Boyun eğdiremediklerini sermaye devletinin kamçısıyla dize getirme siyaseti izleyen AKP-MHP rejiminin hedefinde şimdi de barolar var. Türkiye Barolar Birliği (TBB) Başkanı Metin Feyzioğlu’nu devşiren rejim, baroları ise “usulüne uygun” yöntemlerle ele geçirmeyi başaramadı. Bundan dolayı baroları parçalayarak ele geçirme operasyonunu başlattı.
Devlet kurumlarını ele geçiren saray rejimine polis ve ordu yetmiyor, yanı sıra bir de silahlı bekçiler ordusu oluşturuyor. Yargı, saraydan gelen emirlere göre kararlar veriyor. Medya, birkaç istisna dışında rejimden beslenen bir tetikçiler ordusu haline getirildi. Bazı sendika ağaları rejimin kuklaları durumunda. “Sanatçı” sıfatı yakıştırılan düşkünler sarayın artıklarından nemalanıyor. Şimdi TBB de bu listeye eklenmeye çalışılıyor.
Yıllardır TBB’yi “sarayın kuklaları” arasına katmak için çaba sarf eden dinci-faşist rejimin hevesi hep kursağında kaldı. Bundan dolayı baroları parçalamak için harekete geçtiler.
Sarayın sefil bir noteri durumuna düşürülen meclis 2 Haziran’da açıldı. İlk işlerinden biri, baroları parçalayacak yasal düzenlemeyi gündeme getirmek oldu. İlk adımda bir parçayı sarayın aparatları arasına katmak, sonra aşamalı olarak diğer parçaları ele geçirmek istiyorlar.
Baroların başında bir “Truva atı”
Dinci-faşist AKP-MHP rejimi, düşkünleri devşirme konusunda başarılı olduğunu birçok kez ispatladı. Yükselme hırsıyla hareket eden Metin Feyzioğlu’nu da devşirerek sarayın dalkavukları safında “müstesna” bir yer tahsis etti.
İlk çıkışını Erdoğan’a “kafa tutarak” yapan M. Feyzioğlu, şimdi ise TBB’yi hedef alan saldırının mimarları arasında yer alıyor. Dinci-faşist rejimin kirli planına karşı direnen hukukçulara saldırarak, istikbalini sarayın karanlık dehlizlerinde aradığını ortaya koyuyor.

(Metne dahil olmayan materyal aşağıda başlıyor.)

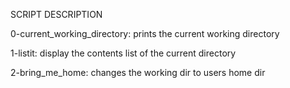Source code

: SCRIPT DESCRIPTION

0-current_working_directory: prints the current working directory

1-listit: display the contents list of the current directory

2-bring_me_home: changes the working dir to users home dir
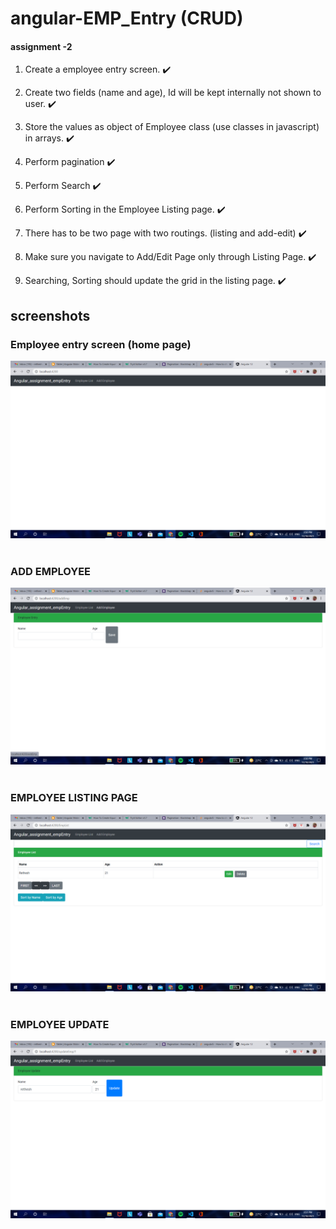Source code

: # angular-EMP_Entry (CRUD)
#### assignment -2
1. Create a employee entry screen. :heavy_check_mark:



2. Create two fields (name and age), Id will be kept internally not shown to user. :heavy_check_mark:



3. Store the values as object of Employee class (use classes in javascript) in arrays. :heavy_check_mark:



4. Perform pagination :heavy_check_mark:



5. Perform Search :heavy_check_mark:



6. Perform Sorting in the Employee Listing page. :heavy_check_mark:


7. There has to be two page with two routings. (listing and add-edit) :heavy_check_mark:


8. Make sure you navigate to Add/Edit Page only through Listing Page. :heavy_check_mark:


10. Searching, Sorting should update the grid in the listing page. :heavy_check_mark:

## screenshots
### Employee entry screen (home page)
![home page](https://github.com/Retheshgoud/angular-Empentry/blob/main/Screenshot%20(53).png)
<br>
<br>
### ADD EMPLOYEE
![adding employee](https://github.com/Retheshgoud/angular-Empentry/blob/main/Screenshot%20(54).png)
<br>
<br>
### EMPLOYEE LISTING PAGE
![adding employee](https://github.com/Retheshgoud/angular-Empentry/blob/main/Screenshot%20(55).png)
<br>
<br>
### EMPLOYEE UPDATE
![adding employee](https://github.com/Retheshgoud/angular-Empentry/blob/main/Screenshot%20(56).png)
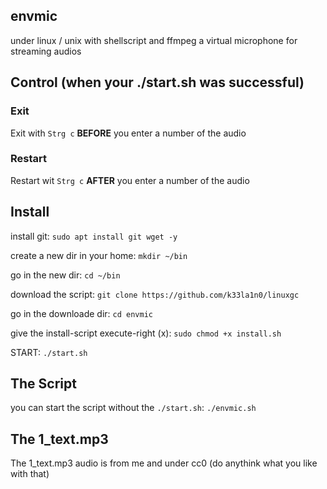 ## envmic
under linux / unix with shellscript and ffmpeg a virtual microphone for streaming audios


## Control (when your ./start.sh was successful)
### Exit
Exit with `Strg c`  **BEFORE** you enter a number of the audio
### Restart
Restart wit `Strg c` **AFTER** you enter a number of the audio

## Install
install git: `sudo apt install git wget -y`

create a new dir in your home:
`mkdir ~/bin`

go in the new dir:
`cd ~/bin`

download the script:
`git clone https://github.com/k33la1n0/linuxgc`

go in the downloade dir:
`cd envmic`

give the install-script execute-right (x):
`sudo chmod +x install.sh`

START: `./start.sh`

## The Script
you can start the script without the `./start.sh`:
`./envmic.sh`

## The 1_text.mp3
The 1_text.mp3 audio is from me and under cc0 (do anythink what you like with that)

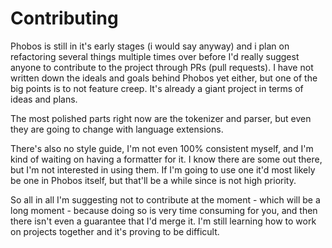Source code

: 
# Contributing

Phobos is still in it's early stages (i would say anyway) and i plan on refactoring several things multiple times over before I'd really suggest anyone to contribute to the project through PRs (pull requests). I have not written down the ideals and goals behind Phobos yet either, but one of the big points is to not feature creep. It's already a giant project in terms of ideas and plans.

The most polished parts right now are the tokenizer and parser, but even they are going to change with language extensions.

There's also no style guide, I'm not even 100% consistent myself, and I'm kind of waiting on having a formatter for it. I know there are some out there, but I'm not interested in using them. If I'm going to use one it'd most likely be one in Phobos itself, but that'll be a while since is not high priority.

So all in all I'm suggesting not to contribute at the moment - which will be a long moment - because doing so is very time consuming for you, and then there isn't even a guarantee that I'd merge it. I'm still learning how to work on projects together and it's proving to be difficult.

Rejim hukukçuların direnişine çarptı
AKP-MHP rejimi, hukukçulardan ummadığı bir direnişle karşılaştı. Türkiye’nin dört bir yanından Ankara’ya yürüyen hukukçular, birçok noktada polis zorbalığına maruz kaldılar. Ankara girişinde 28 saat boyunca direnen hukukçuları abluka altında tutan rejim, insani ihtiyaçların karşılanmasını bile engelleyerek iradelerini kırmaya çalıştı, ancak başaramadı.
Hukukçuların kararlılığı karşısında ablukayı kaldırmak zorunda kaldılar. Bu arada alana gönderilen Feyzioğlu kendisine sırtını dönen hukukçuların tepkisiyle karşılaştı ve alanı terk etmek zorunda kaldı.
Hukukçular saldırının kapsamının farkındalar. Sergiledikleri direnme kararlılığı bundan kaynaklanıyor. Saray rejimi ilk hamlede direniş duvarına çarpmış olsa da, baroları ele geçirme saldırısını yeni manevralarla devam ettirecek. Hukukçular da kararlılıklarını ortaya koyuyor, rejimin tutsağı durumuna düşmemek için mücadeleye devam edeceklerini ilan ediyorlar.
Hukukçuların dinci-faşist rejimin dayatmalarına karşı yükselttikleri mücadele, rejimin baskılarına maruz kalan toplum kesimlerinin tümü tarafından desteklenmeyi hak ediyor. Saraya biat etmeyen herkese saldıran rejime karşı kazanılacak her mevzi, tüm ezilen ve sömürülenlerin de kazanımı olacaktır.